● **Your assignment**
Every record must be copied exactly, from first line to last.

====

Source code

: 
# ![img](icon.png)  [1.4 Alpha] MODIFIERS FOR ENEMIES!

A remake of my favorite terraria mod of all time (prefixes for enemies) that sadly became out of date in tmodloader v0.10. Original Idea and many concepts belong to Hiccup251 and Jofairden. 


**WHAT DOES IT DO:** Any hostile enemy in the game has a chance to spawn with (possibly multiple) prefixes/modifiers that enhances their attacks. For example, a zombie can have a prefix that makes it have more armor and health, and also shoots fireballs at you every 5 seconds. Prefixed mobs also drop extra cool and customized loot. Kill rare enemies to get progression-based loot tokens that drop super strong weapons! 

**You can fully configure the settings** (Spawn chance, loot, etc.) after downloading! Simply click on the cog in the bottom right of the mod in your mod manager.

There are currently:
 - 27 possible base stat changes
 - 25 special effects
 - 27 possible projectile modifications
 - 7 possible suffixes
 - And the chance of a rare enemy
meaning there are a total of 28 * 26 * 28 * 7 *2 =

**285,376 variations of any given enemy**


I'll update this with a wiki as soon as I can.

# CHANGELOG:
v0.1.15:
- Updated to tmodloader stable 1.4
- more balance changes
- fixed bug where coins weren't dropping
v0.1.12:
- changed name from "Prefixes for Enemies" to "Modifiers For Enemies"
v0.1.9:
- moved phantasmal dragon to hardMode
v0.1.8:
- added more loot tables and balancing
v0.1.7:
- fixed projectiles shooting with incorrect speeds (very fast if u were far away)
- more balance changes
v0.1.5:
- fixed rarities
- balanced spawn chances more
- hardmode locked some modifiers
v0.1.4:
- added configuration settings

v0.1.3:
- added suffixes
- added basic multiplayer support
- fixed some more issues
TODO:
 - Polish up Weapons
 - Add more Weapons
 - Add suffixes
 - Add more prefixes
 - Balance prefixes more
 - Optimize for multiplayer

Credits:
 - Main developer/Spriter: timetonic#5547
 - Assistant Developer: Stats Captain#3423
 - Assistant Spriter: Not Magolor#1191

====

● **Answer section**
Source code

: 
# ![img](icon.png)  [1.4 Alpha] MODIFIERS FOR ENEMIES!

A remake of my favorite terraria mod of all time (prefixes for enemies) that sadly became out of date in tmodloader v0.10. Original Idea and many concepts belong to Hiccup251 and Jofairden. 


**WHAT DOES IT DO:** Any hostile enemy in the game has a chance to spawn with (possibly multiple) prefixes/modifiers that enhances their attacks. For example, a zombie can have a prefix that makes it have more armor and health, and also shoots fireballs at you every 5 seconds. Prefixed mobs also drop extra cool and customized loot. Kill rare enemies to get progression-based loot tokens that drop super strong weapons! 

**You can fully configure the settings** (Spawn chance, loot, etc.) after downloading! Simply click on the cog in the bottom right of the mod in your mod manager.

There are currently:
 - 27 possible base stat changes
 - 25 special effects
 - 27 possible projectile modifications
 - 7 possible suffixes
 - And the chance of a rare enemy
meaning there are a total of 28 * 26 * 28 * 7 *2 =

**285,376 variations of any given enemy**


I'll update this with a wiki as soon as I can.

# CHANGELOG:
v0.1.15:
- Updated to tmodloader stable 1.4
- more balance changes
- fixed bug where coins weren't dropping
v0.1.12:
- changed name from "Prefixes for Enemies" to "Modifiers For Enemies"
v0.1.9:
- moved phantasmal dragon to hardMode
v0.1.8:
- added more loot tables and balancing
v0.1.7:
- fixed projectiles shooting with incorrect speeds (very fast if u were far away)
- more balance changes
v0.1.5:
- fixed rarities
- balanced spawn chances more
- hardmode locked some modifiers
v0.1.4:
- added configuration settings

v0.1.3:
- added suffixes
- added basic multiplayer support
- fixed some more issues
TODO:
 - Polish up Weapons
 - Add more Weapons
 - Add suffixes
 - Add more prefixes
 - Balance prefixes more
 - Optimize for multiplayer

Credits:
 - Main developer/Spriter: timetonic#5547
 - Assistant Developer: Stats Captain#3423
 - Assistant Spriter: Not Magolor#1191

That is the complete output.